TASK BRIEF:
Keep the wording of every entry intact in your copy, and omit the pictures.

DATA FOR REVIEW Start Marker

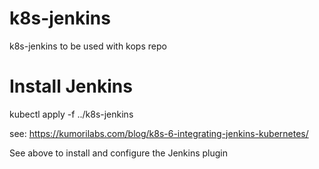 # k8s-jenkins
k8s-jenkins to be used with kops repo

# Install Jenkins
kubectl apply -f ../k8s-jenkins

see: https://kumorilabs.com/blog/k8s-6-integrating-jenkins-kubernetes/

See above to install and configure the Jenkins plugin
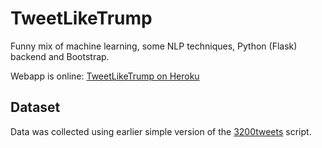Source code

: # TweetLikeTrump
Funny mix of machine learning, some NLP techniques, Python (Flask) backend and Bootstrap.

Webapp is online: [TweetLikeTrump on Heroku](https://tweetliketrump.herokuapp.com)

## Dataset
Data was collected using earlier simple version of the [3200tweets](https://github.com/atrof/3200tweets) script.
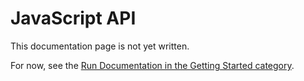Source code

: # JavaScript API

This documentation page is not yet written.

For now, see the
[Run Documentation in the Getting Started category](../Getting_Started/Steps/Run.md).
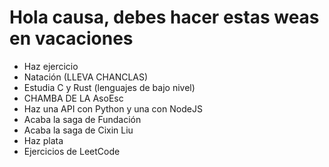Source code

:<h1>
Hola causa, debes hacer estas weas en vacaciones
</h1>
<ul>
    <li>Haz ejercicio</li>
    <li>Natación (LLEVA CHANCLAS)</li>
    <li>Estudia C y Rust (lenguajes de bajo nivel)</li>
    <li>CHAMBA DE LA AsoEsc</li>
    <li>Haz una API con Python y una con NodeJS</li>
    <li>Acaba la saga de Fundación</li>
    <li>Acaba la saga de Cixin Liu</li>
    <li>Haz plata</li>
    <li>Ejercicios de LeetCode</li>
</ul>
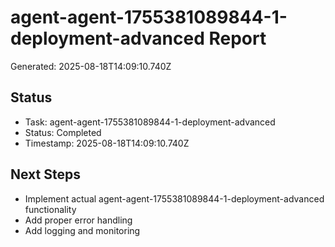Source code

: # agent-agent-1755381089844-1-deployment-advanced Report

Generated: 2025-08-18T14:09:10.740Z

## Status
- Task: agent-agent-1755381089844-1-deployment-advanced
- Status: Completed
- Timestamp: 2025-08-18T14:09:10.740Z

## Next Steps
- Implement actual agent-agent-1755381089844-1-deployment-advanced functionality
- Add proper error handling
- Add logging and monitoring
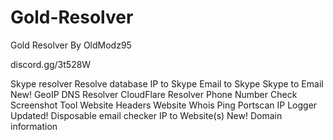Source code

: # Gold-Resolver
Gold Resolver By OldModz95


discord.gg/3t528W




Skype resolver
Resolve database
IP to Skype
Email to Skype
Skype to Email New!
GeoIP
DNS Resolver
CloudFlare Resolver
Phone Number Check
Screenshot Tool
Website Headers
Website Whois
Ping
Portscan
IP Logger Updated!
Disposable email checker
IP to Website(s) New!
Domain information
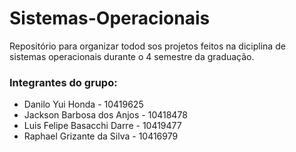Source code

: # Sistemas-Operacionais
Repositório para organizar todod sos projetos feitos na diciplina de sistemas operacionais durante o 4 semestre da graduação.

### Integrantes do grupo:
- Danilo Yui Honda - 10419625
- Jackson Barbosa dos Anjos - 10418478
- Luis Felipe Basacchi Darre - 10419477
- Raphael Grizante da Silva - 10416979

DATA FOR REVIEW End Marker

RESPONSE:
 # k8s-jenkins
k8s-jenkins to be used with kops repo

# Install Jenkins
kubectl apply -f ../k8s-jenkins

see: https://kumorilabs.com/blog/k8s-6-integrating-jenkins-kubernetes/

See above to install and configure the Jenkins plugin
Source code

: # TweetLikeTrump
Funny mix of machine learning, some NLP techniques, Python (Flask) backend and Bootstrap.

Webapp is online: [TweetLikeTrump on Heroku](https://tweetliketrump.herokuapp.com)

## Dataset
Data was collected using earlier simple version of the [3200tweets](https://github.com/atrof/3200tweets) script.
Source code

: # JavaScript API

This documentation page is not yet written.

For now, see the
[Run Documentation in the Getting Started category](../Getting_Started/Steps/Run.md).
Source code

:<h1>
Hola causa, debes hacer estas weas en vacaciones
</h1>
<ul>
    <li>Haz ejercicio</li>
    <li>Natación (LLEVA CHANCLAS)</li>
    <li>Estudia C y Rust (lenguajes de bajo nivel)</li>
    <li>CHAMBA DE LA AsoEsc</li>
    <li>Haz una API con Python y una con NodeJS</li>
    <li>Acaba la saga de Fundación</li>
    <li>Acaba la saga de Cixin Liu</li>
    <li>Haz plata</li>
    <li>Ejercicios de LeetCode</li>
</ul>
Source code

: # agent-agent-1755381089844-1-deployment-advanced Report

Generated: 2025-08-18T14:09:10.740Z

## Status
- Task: agent-agent-1755381089844-1-deployment-advanced
- Status: Completed
- Timestamp: 2025-08-18T14:09:10.740Z

## Next Steps
- Implement actual agent-agent-1755381089844-1-deployment-advanced functionality
- Add proper error handling
- Add logging and monitoring
Source code

: # Gold-Resolver
Gold Resolver By OldModz95


discord.gg/3t528W




Skype resolver
Resolve database
IP to Skype
Email to Skype
Skype to Email New!
GeoIP
DNS Resolver
CloudFlare Resolver
Phone Number Check
Screenshot Tool
Website Headers
Website Whois
Ping
Portscan
IP Logger Updated!
Disposable email checker
IP to Website(s) New!
Domain information
Source code

: # Sistemas-Operacionais
Repositório para organizar todod sos projetos feitos na diciplina de sistemas operacionais durante o 4 semestre da graduação.

### Integrantes do grupo:
- Danilo Yui Honda - 10419625
- Jackson Barbosa dos Anjos - 10418478
- Luis Felipe Basacchi Darre - 10419477
- Raphael Grizante da Silva - 10416979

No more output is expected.